Your instructions. What is the number of lines in these records that hold the word "same"? Reply with that number alone.

******************************

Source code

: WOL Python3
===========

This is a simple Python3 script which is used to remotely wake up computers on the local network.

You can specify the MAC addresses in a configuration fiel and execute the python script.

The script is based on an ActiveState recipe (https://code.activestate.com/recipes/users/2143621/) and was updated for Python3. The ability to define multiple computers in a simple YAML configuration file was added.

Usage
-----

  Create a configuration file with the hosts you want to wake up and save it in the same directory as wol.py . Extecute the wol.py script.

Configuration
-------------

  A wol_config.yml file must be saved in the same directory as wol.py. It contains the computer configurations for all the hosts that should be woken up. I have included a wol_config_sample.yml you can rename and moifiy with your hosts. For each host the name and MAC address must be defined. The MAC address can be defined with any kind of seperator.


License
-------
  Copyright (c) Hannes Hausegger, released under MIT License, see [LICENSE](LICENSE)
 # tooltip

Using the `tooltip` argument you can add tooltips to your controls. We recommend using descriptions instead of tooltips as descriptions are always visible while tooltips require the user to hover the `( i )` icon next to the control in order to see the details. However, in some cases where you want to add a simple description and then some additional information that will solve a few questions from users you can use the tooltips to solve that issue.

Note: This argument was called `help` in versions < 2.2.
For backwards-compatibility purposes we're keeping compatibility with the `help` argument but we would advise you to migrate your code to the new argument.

******************************

Answer to the problem. 2